These current research activities all have praiseworthy goals – production of scarce biomedical materials (enzymes, hormones, etc.), cleanup and preservation of the environment, and basic studies of intrinsic natural mechanisms. At the present time, some of this work has run into technical difficulties. In some cases, when the gene from a higher organism is transferred into a microorganism, it does not seem to be “read” properly, resulting in the production of proteins that do not work. In other cases, the transfer is successful, but the new strain created is either unstable or not particularly viable. Both of these difficulties have been used by recombinant DNA technologists as arguments for the easing of controls on such research, along with a third argument – that such recombinations occur in nature and have not yet destroyed the environment or a given specIes.

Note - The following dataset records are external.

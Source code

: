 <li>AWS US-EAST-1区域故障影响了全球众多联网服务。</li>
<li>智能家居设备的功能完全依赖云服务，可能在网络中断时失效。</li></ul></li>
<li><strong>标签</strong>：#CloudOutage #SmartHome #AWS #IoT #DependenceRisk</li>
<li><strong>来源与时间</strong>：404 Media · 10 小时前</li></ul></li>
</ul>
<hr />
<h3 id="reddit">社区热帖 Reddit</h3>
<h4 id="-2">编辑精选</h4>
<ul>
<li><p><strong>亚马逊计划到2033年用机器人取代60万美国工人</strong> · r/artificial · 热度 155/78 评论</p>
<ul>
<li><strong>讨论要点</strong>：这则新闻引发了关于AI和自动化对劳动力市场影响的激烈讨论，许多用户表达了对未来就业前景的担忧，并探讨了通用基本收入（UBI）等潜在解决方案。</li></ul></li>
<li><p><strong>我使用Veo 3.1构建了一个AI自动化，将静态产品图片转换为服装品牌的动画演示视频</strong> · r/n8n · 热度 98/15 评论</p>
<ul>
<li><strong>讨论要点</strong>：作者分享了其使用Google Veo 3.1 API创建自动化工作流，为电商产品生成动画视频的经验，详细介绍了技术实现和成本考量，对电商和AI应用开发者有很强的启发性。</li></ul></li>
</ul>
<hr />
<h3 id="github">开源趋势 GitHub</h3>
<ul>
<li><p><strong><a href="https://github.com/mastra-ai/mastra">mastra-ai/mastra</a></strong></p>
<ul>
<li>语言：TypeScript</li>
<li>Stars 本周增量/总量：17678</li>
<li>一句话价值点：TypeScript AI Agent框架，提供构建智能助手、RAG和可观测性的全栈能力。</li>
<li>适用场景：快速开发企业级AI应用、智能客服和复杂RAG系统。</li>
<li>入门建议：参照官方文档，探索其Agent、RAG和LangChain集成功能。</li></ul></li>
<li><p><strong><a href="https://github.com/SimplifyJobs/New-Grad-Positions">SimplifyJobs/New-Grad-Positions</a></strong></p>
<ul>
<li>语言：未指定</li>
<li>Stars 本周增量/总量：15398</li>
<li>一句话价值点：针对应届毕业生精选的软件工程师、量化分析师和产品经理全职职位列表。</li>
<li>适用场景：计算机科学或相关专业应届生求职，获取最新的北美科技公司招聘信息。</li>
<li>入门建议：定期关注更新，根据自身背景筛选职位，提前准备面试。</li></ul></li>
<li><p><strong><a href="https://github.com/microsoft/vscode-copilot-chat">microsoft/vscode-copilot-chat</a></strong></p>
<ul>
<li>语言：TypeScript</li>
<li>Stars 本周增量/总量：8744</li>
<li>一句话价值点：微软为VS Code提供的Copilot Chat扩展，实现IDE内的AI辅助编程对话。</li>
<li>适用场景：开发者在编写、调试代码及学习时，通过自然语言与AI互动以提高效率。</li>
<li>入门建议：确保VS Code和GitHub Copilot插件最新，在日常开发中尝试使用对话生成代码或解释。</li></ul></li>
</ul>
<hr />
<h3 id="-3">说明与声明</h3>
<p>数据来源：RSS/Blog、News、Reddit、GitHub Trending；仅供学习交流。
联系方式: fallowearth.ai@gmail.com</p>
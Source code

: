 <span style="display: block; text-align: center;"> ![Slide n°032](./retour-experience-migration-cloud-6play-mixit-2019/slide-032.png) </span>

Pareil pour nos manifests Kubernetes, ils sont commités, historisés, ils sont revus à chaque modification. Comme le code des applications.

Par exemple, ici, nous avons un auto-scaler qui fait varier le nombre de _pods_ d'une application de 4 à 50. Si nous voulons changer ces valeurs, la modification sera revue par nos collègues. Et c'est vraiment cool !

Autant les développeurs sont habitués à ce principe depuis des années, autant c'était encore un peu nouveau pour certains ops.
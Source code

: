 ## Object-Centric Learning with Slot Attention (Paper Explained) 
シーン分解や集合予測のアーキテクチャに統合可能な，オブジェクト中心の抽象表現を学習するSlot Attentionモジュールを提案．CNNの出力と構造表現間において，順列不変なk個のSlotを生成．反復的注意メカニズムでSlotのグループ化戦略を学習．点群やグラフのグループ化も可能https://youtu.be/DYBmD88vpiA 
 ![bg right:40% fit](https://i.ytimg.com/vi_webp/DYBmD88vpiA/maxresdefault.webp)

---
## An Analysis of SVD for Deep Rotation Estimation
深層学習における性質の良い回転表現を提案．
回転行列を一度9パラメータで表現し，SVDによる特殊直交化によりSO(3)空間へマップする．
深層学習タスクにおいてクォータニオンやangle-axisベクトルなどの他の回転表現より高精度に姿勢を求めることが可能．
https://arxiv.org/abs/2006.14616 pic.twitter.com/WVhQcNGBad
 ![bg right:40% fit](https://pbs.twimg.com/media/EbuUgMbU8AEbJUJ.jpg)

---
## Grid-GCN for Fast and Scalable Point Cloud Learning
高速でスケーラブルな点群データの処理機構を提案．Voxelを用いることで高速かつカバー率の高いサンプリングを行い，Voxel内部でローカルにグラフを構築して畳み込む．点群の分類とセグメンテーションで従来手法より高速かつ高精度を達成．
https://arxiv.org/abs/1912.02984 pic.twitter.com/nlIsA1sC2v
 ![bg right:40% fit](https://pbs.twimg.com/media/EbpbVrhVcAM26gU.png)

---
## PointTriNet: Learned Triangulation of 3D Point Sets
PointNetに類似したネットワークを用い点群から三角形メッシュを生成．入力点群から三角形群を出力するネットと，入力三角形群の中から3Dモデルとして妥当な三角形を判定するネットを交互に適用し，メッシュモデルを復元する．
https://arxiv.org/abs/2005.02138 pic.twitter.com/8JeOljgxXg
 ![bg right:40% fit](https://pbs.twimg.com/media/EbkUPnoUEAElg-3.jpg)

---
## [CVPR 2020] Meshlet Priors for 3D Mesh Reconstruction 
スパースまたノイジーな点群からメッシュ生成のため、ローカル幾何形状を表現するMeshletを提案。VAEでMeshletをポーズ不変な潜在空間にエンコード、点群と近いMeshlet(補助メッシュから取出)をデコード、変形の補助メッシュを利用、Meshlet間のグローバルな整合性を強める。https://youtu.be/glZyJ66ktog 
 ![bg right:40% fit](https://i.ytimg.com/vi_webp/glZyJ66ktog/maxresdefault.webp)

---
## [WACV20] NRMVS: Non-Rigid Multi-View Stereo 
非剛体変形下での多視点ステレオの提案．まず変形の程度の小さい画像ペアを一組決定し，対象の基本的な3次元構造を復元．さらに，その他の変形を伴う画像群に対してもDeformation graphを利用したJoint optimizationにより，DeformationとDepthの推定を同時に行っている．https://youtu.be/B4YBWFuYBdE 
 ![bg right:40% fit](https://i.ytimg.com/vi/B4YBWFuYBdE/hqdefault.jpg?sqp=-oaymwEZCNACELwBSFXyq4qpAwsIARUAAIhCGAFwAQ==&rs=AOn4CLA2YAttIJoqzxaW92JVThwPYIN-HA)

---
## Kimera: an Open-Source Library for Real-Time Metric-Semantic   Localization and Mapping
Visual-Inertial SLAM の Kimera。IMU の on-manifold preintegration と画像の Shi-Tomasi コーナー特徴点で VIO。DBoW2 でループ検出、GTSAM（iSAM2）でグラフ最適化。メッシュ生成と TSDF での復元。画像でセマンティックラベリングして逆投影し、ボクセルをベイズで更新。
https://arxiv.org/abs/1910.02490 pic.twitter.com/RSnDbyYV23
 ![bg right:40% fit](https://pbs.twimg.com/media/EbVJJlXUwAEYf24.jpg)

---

Currently, recombinant DNA research guidelines are formulated by the National Institutes of Health, which can enforce them ONLY for research supported financially by them. These guidelines are extremely anthropocentric, placing strict controls on manipulation of human genes, and relaxing the rules as the genes become phylogenetically more distant from the human. It should also be noted that the present NIH guidelines are much less strict, even for human genes, than they were only a few years ago. The techniques are so well documented and worked out that recombinant DNA manipulations have become “cookbook” procedures that are often performed by technicians, technical assistants, and even college undergraduates. Kits containing all the necessary enzymes and instructions for use can be purchased from a number of companies, and are being used in teaching laboratories at a relatively low undergraduate level as well as in research labs.
Like any other scientific advance, the development of recombinant DNA technology has its good and bad aspects. The production of needed biological products, such as human insulin and human growth hormone, is a tremendously important advance both for the increased availability of scarce medical resources and for the design of new strategies of treatment for infants and children with deficient endocrine systems. It also provides the hope of an answer to the ever more threatening problem of the poisoning of the environment, especially our water systems. On the other side of the coin is a Frankensteinian nightmare of microorganisms running amok and destroying the very things they were designed to preserve. E. coli, the microorganism generally chosen for genetic modification, lives in a human’s large intestine and is involved in food metabolism. (The often-experienced diarrhea associated with a course of antibiotic treatment is due to the antibiotic killing off the E. coli and other needed intestinal flora.) If a modified variation of E. coli is also viable and escapes from a laboratory, it could wipe out a large segment, if not all, of humanity. Humanity could also be destroyed, along with the rest of the biosphere, by any other viable microorganism which, when released, interferes with one or another segment of the food chain; this threat is what makes the anthropocentrism of the NIH guidelines so potentially dangerous.